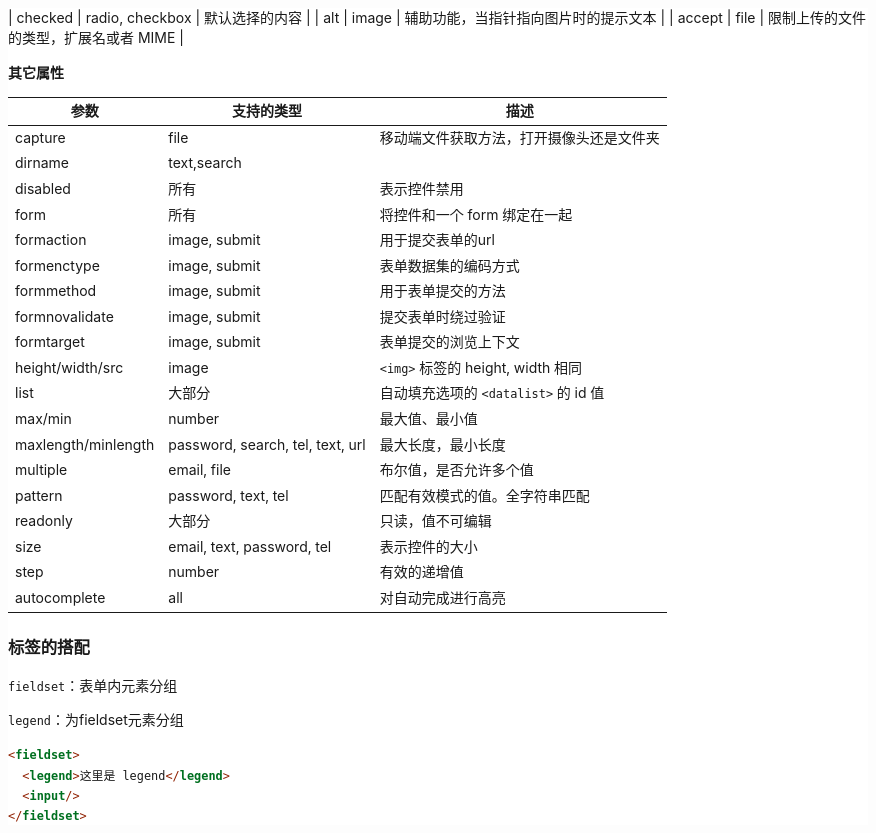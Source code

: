 | checked     | radio, checkbox                  | 默认选择的内容                             |
| alt         | image                            | 辅助功能，当指针指向图片时的提示文本       |
| accept      | file                             | 限制上传的文件的类型，扩展名或者 MIME      |

**其它属性**

| 参数                | 支持的类型                       | 描述                                     |
| ------------------- | -------------------------------- | ---------------------------------------- |
| capture             | file                             | 移动端文件获取方法，打开摄像头还是文件夹 |
| dirname             | text,search                      |                                          |
| disabled            | 所有                             | 表示控件禁用                             |
| form                | 所有                             | 将控件和一个  form 绑定在一起            |
| formaction          | image, submit                    | 用于提交表单的url                        |
| formenctype         | image, submit                    | 表单数据集的编码方式                     |
| formmethod          | image, submit                    | 用于表单提交的方法                       |
| formnovalidate      | image, submit                    | 提交表单时绕过验证                       |
| formtarget          | image, submit                    | 表单提交的浏览上下文                     |
| height/width/src    | image                            | `<img>` 标签的 height, width 相同        |
| list                | 大部分                           | 自动填充选项的 `<datalist>` 的 id 值     |
| max/min             | number                           | 最大值、最小值                           |
| maxlength/minlength | password, search, tel, text, url | 最大长度，最小长度                       |
| multiple            | email, file                      | 布尔值，是否允许多个值                   |
| pattern             | password, text, tel              | 匹配有效模式的值。全字符串匹配           |
| readonly            | 大部分                           | 只读，值不可编辑                         |
| size                | email, text, password, tel       | 表示控件的大小                           |
| step                | number                           | 有效的递增值                             |
| autocomplete        | all                              | 对自动完成进行高亮                       |

### 标签的搭配

`fieldset`：表单内元素分组

`legend`：为fieldset元素分组

```html
<fieldset>
  <legend>这里是 legend</legend>
  <input/>
</fieldset>
```
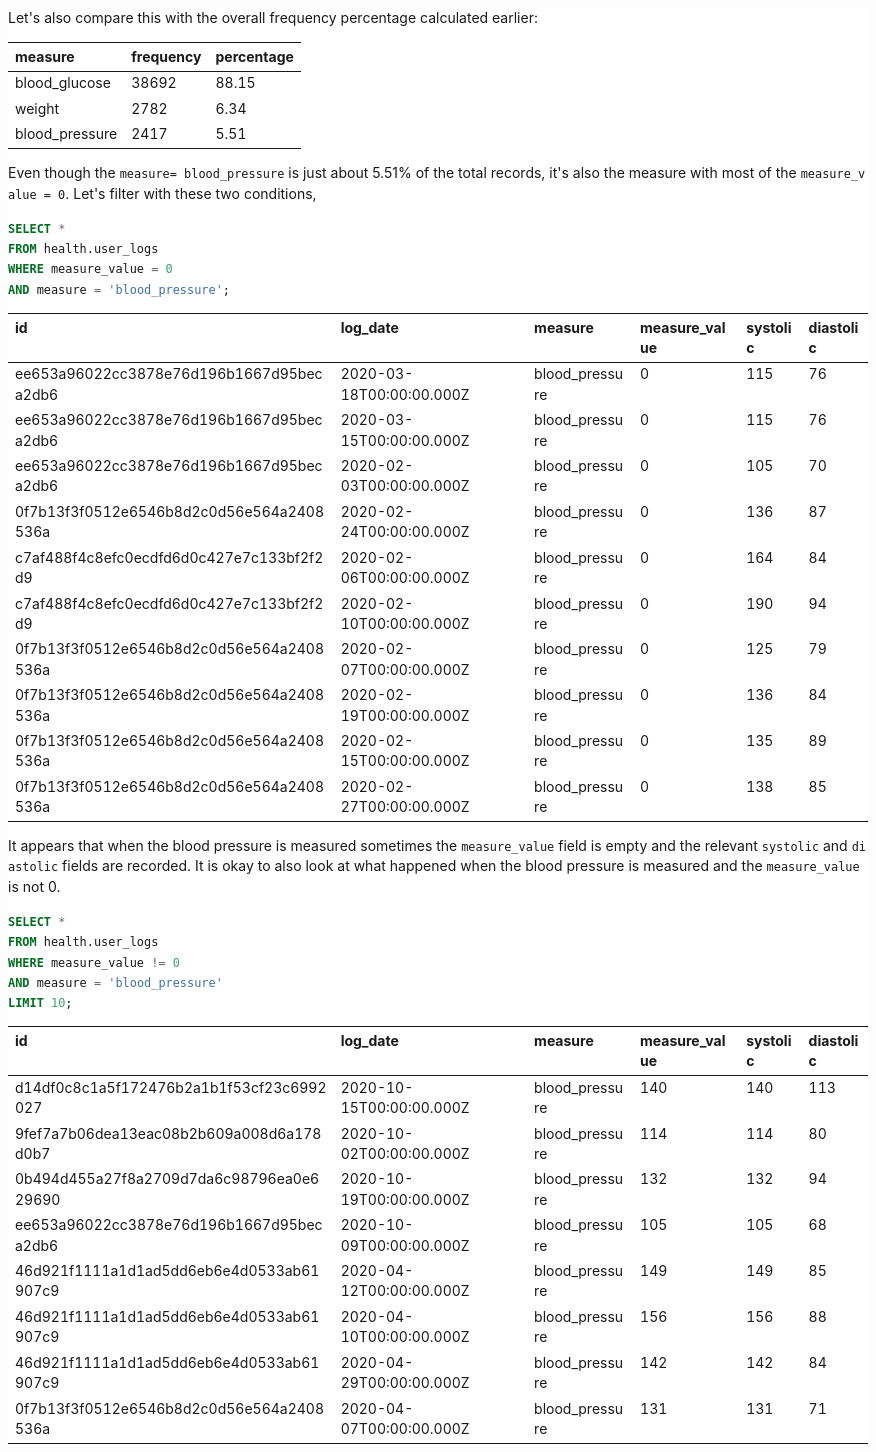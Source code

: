 Let's also compare this with the overall frequency percentage calculated earlier:

|measure|frequency|percentage|
|:----|:----|:----|
|blood_glucose|38692|88.15|
|weight|2782|6.34|
|blood_pressure|2417|5.51|

Even though the `measure= blood_pressure` is just about 5.51% of the total records, it's also the measure with most of the `measure_value = 0`. Let's filter with these two conditions,

```sql
SELECT *
FROM health.user_logs
WHERE measure_value = 0
AND measure = 'blood_pressure';
```
|id|log_date|measure|measure_value|systolic|diastolic|
|:----|:----|:----|:----|:----|:----|
|ee653a96022cc3878e76d196b1667d95beca2db6|2020-03-18T00:00:00.000Z|blood_pressure|0|115|76|
|ee653a96022cc3878e76d196b1667d95beca2db6|2020-03-15T00:00:00.000Z|blood_pressure|0|115|76|
|ee653a96022cc3878e76d196b1667d95beca2db6|2020-02-03T00:00:00.000Z|blood_pressure|0|105|70|
|0f7b13f3f0512e6546b8d2c0d56e564a2408536a|2020-02-24T00:00:00.000Z|blood_pressure|0|136|87|
|c7af488f4c8efc0ecdfd6d0c427e7c133bf2f2d9|2020-02-06T00:00:00.000Z|blood_pressure|0|164|84|
|c7af488f4c8efc0ecdfd6d0c427e7c133bf2f2d9|2020-02-10T00:00:00.000Z|blood_pressure|0|190|94|
|0f7b13f3f0512e6546b8d2c0d56e564a2408536a|2020-02-07T00:00:00.000Z|blood_pressure|0|125|79|
|0f7b13f3f0512e6546b8d2c0d56e564a2408536a|2020-02-19T00:00:00.000Z|blood_pressure|0|136|84|
|0f7b13f3f0512e6546b8d2c0d56e564a2408536a|2020-02-15T00:00:00.000Z|blood_pressure|0|135|89|
|0f7b13f3f0512e6546b8d2c0d56e564a2408536a|2020-02-27T00:00:00.000Z|blood_pressure|0|138|85|

It appears that when the blood pressure is measured sometimes the `measure_value` field is empty and the relevant `systolic` and `diastolic` fields are recorded. It is okay to also look at what happened when the blood pressure is measured and the `measure_value` is not 0.

```sql
SELECT *
FROM health.user_logs
WHERE measure_value != 0
AND measure = 'blood_pressure'
LIMIT 10;
```
|id|log_date|measure|measure_value|systolic|diastolic|
|:----|:----|:----|:----|:----|:----|
|d14df0c8c1a5f172476b2a1b1f53cf23c6992027|2020-10-15T00:00:00.000Z|blood_pressure|140|140|113|
|9fef7a7b06dea13eac08b2b609a008d6a178d0b7|2020-10-02T00:00:00.000Z|blood_pressure|114|114|80|
|0b494d455a27f8a2709d7da6c98796ea0e629690|2020-10-19T00:00:00.000Z|blood_pressure|132|132|94|
|ee653a96022cc3878e76d196b1667d95beca2db6|2020-10-09T00:00:00.000Z|blood_pressure|105|105|68|
|46d921f1111a1d1ad5dd6eb6e4d0533ab61907c9|2020-04-12T00:00:00.000Z|blood_pressure|149|149|85|
|46d921f1111a1d1ad5dd6eb6e4d0533ab61907c9|2020-04-10T00:00:00.000Z|blood_pressure|156|156|88|
|46d921f1111a1d1ad5dd6eb6e4d0533ab61907c9|2020-04-29T00:00:00.000Z|blood_pressure|142|142|84|
|0f7b13f3f0512e6546b8d2c0d56e564a2408536a|2020-04-07T00:00:00.000Z|blood_pressure|131|131|71|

____________________

Task objective |
Which lines in the records above contain the string "WHERE"? Copy each one.

Solution |
WHERE measure_value = 0
WHERE measure_value != 0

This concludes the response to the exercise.